John Grisham’s The Client tells a unique mystery/crime story following the courtroom’s efforts to obtain justice through one uncooperative witness, and one highly-positioned mafia member who would stop at nothing to obstruct this campaign for justice — lest he be jailed for the killing of a prominent senator. And what makes this book so much more unique than other law and order books, what definitely intrigued me, is that the main character who’s in over his head is just an eleven-year-old boy. I admire how John Grisham doesn’t hesitate to jump straight into the action; in fact, what I consider to be one of the most important events to take place in the story occurs on page five. 

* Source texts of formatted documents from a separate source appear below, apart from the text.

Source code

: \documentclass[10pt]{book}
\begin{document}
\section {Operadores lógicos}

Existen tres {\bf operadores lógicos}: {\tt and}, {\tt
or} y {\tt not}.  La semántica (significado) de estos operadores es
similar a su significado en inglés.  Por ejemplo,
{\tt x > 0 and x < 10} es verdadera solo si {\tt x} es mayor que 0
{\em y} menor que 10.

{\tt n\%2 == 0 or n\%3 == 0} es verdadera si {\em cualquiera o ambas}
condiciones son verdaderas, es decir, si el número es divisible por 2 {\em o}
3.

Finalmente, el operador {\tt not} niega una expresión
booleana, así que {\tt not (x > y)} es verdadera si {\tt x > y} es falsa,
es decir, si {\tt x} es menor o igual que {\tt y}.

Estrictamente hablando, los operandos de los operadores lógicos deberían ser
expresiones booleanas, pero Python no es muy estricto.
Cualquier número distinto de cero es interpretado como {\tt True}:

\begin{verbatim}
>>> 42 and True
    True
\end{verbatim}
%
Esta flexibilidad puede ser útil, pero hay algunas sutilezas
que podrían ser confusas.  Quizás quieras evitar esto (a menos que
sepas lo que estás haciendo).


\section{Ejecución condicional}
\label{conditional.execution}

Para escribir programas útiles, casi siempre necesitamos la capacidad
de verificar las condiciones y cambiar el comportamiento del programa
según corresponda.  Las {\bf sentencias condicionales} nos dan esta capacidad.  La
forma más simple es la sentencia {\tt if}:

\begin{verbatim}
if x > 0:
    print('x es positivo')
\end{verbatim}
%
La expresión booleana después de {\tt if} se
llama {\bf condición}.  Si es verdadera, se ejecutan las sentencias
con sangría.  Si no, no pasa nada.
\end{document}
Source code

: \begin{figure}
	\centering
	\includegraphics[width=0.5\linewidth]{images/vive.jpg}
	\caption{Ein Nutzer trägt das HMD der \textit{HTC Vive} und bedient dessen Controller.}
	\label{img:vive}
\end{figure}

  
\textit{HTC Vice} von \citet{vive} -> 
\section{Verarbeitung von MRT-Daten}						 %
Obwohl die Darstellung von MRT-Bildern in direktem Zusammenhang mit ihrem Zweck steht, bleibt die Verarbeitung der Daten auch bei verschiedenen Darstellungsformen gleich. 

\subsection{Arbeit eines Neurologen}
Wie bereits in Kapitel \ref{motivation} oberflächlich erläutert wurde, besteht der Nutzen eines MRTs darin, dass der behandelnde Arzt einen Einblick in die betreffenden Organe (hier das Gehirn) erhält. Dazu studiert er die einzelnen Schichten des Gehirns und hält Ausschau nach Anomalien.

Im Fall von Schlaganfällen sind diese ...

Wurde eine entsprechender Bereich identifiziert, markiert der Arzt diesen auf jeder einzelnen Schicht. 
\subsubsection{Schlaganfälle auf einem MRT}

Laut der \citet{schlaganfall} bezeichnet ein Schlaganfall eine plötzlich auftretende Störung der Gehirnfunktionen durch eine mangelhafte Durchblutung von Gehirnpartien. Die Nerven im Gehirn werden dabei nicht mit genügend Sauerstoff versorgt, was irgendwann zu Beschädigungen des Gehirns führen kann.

The Client follows the escapades of eleven-year-old Mark Sway — a street-wise, independent, and surprisingly audacious boy — when he gets caught up in the middle of a court trial between the ruthless, mafia-backed Barry “The Blade” Muldanno and the authorities. Barry Muldanno is accused of killing a respected senator, and although it is obvious that Muldanno is the killer, the court battle is at a standstill because the court has no substantiating evidence. However, when Mark impulsively tries to prevent the suicide of Muldanno’s lawyer, Jerome Clifford, Mark unwittingly learns valuable information incriminating Muldanno. Although Mark very much wants to cooperate with the authorities, Muldanno will stop at nothing to keep Mark quiet — even if that means killing Mark and threatening his family. Soon, Mark gets stuck in limbo where, every other day, the court pesters him with questions that he refuses to answer, due to the mafia’s ominous threats looming over his head. Therefore, when the authorities start to put more pressure on Mark than he can handle, Mark hires Reggie Love, a fiesty, caring, unrelentless lawyer. They manage to evade both the mafia and law enforcement, long enough for Mark and Reggie to concoct a scheme using the information Mark learned from the dead lawyer Jerome Clifford. If they are successful, Mark will be free of his burden and will have a new, safer life with his family. If they fail, Mark and Reggie face death at the hands of the mafia, endangering Mark’s family in the process. 
First of all, Grisham’s idea to use a child as the main protagonist in a crime story is unique on its own. Grisham’s portrayal of the feelings of an eleven-year-old under duress is also wholly on point. He also skillfully manipulates the feelings of his reader; throughout the book I was perpetually met with feelings of apprehension, worry, and curiosity.